JOHN H. SQUIRES, Bankruptcy Judge.

This matter comes before the Court on the motion of Parker, Aleshire & Company ("Parker") pursuant to Federal Rules of Bankruptcy Procedure 9023 and 9024 for entry of an order vacating the Court's order (the "Confirmation Order") confirming the Debtor's amended Chapter 13 plan, and the objection thereto filed by Michael G. Halko (the "Debtor"). For the reasons stated herein, the Court denies the motion. In addition, this matter will be referred to the United States Attorney for the Northern District of Illinois pursuant to 18 U.S.C. § 3057(a).

I. JURISDICTION AND PROCEDURE

The Court has jurisdiction to entertain this matter pursuant to 28 U.S.C. § 1334 and General Rule 2.33(A) of the United States District Court for the Northern District of Illinois.
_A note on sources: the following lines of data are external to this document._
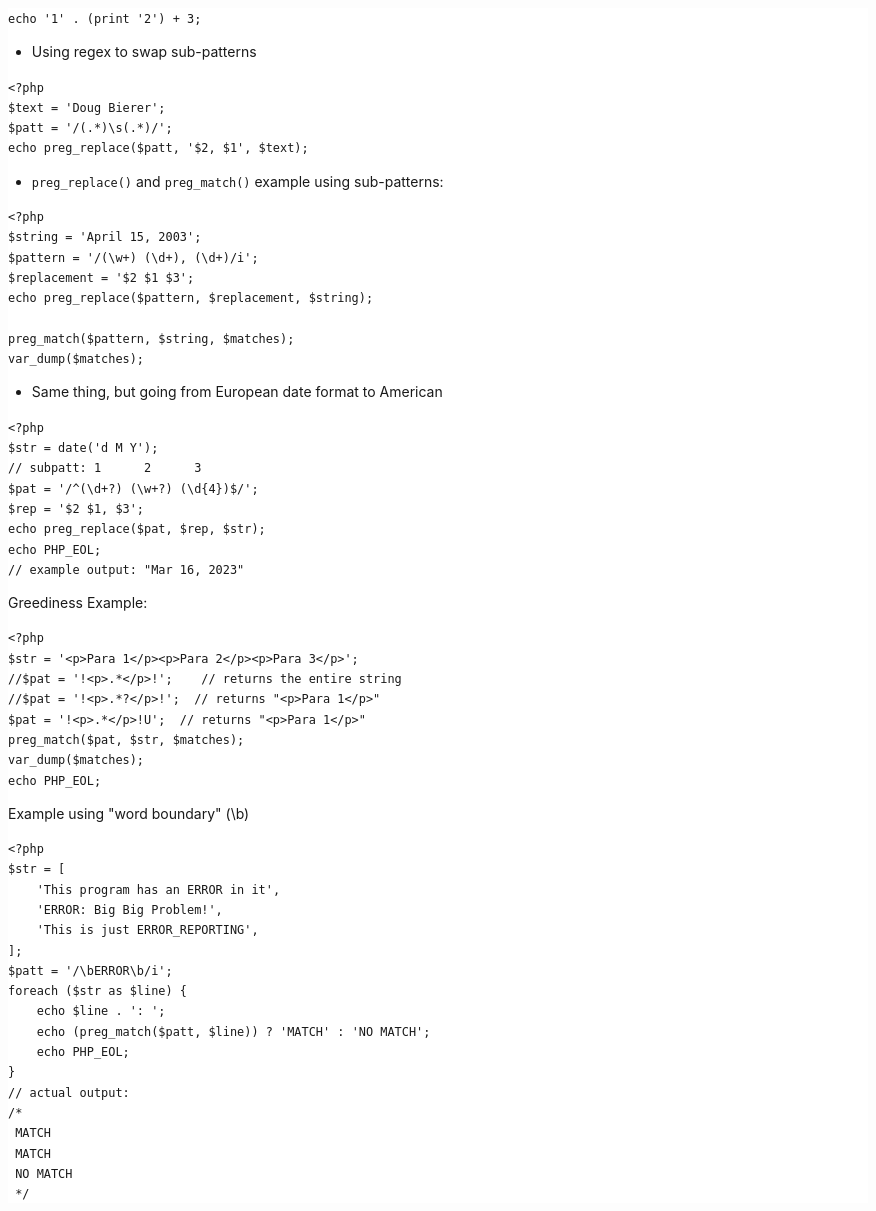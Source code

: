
 ```
echo '1' . (print '2') + 3;
```

* Using regex to swap sub-patterns
```
<?php
$text = 'Doug Bierer';
$patt = '/(.*)\s(.*)/';
echo preg_replace($patt, '$2, $1', $text);
```
* `preg_replace()` and `preg_match()` example using sub-patterns:
```
<?php
$string = 'April 15, 2003';
$pattern = '/(\w+) (\d+), (\d+)/i';
$replacement = '$2 $1 $3';
echo preg_replace($pattern, $replacement, $string);

preg_match($pattern, $string, $matches);
var_dump($matches);
```
* Same thing, but going from European date format to American
```
<?php
$str = date('d M Y');
// subpatt: 1      2      3
$pat = '/^(\d+?) (\w+?) (\d{4})$/';
$rep = '$2 $1, $3';
echo preg_replace($pat, $rep, $str);
echo PHP_EOL;
// example output: "Mar 16, 2023"
```

Greediness Example:
```
<?php
$str = '<p>Para 1</p><p>Para 2</p><p>Para 3</p>';
//$pat = '!<p>.*</p>!';    // returns the entire string
//$pat = '!<p>.*?</p>!';  // returns "<p>Para 1</p>"
$pat = '!<p>.*</p>!U';  // returns "<p>Para 1</p>"
preg_match($pat, $str, $matches);
var_dump($matches);
echo PHP_EOL;
```
Example using "word boundary" (\b)
```
<?php
$str = [
	'This program has an ERROR in it',
	'ERROR: Big Big Problem!',
	'This is just ERROR_REPORTING',
];
$patt = '/\bERROR\b/i';
foreach ($str as $line) {
	echo $line . ': ';
	echo (preg_match($patt, $line)) ? 'MATCH' : 'NO MATCH';
	echo PHP_EOL;
}
// actual output:
/*
 MATCH
 MATCH
 NO MATCH
 */
```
This matter constitutes a core proceeding under 28 U.S.C. § 157(b)(2)(L).

II. FACTS AND BACKGROUND

Parker is a judgment creditor of the Debtor. On February 7, 1995, Parker received a $116,418.77 judgment plus costs against the Debtor. See Parker's Exhibit F. Parker also holds an additional unliquidated claim against the Debtor which has not been reduced to judgment. Parker has been represented by the law firm of Nisen & Elliott, through John K. Kneafsey ("Kneafsey") and Jeffrey S. Torosian ("Torosian").

The Debtor filed the instant Chapter 13 petition on April 17, 1996. Parker moved to dismiss the case under 11 U.S.C. § 1307(c) contending that the Debtor's filing was not in good faith, but merely an improper means of avoiding Parker's post-judgment collection and enforcement proceedings and to avoid posting a supersedeas bond while appealing from the judgment. The Debtor opposed the motion to dismiss and the matter was set for trial on October 24, 1996.

The Debtor's current attorneys of record, the law firm of Morgan & Bley, through Keevan D. Morgan ("Morgan") and Timothy C. Culbertson ("Culbertson"), filed the Debtor's original Chapter 13 plan on August 15, 1996. Notice of the confirmation hearing was sent in September 1996 to both Parker and its attorneys at their respective addresses of record by two separate notices.

On the day of trial on the motion to dismiss, Kneafsey and Morgan advised the Court that after extensive negotiations, the parties had settled their differences. That settlement was reflected in the Debtor's amended Chapter 13 plan (the "Amended Plan") filed that day.1 Kneafsey signed the Amended Plan indicating support thereof on behalf of Parker. See Parker's Exhibit R at p. 17. The Court entered orders granting the Debtor leave to file the Amended Plan and Parker leave to withdraw its motion to dismiss. The case was continued to November 15, 1996 for a confirmation hearing on the Amended Plan. On October 24, 1996, Culbertson certified that he mailed a copy of the Amended Plan to all creditors and parties in interest, including Parker and its attorneys.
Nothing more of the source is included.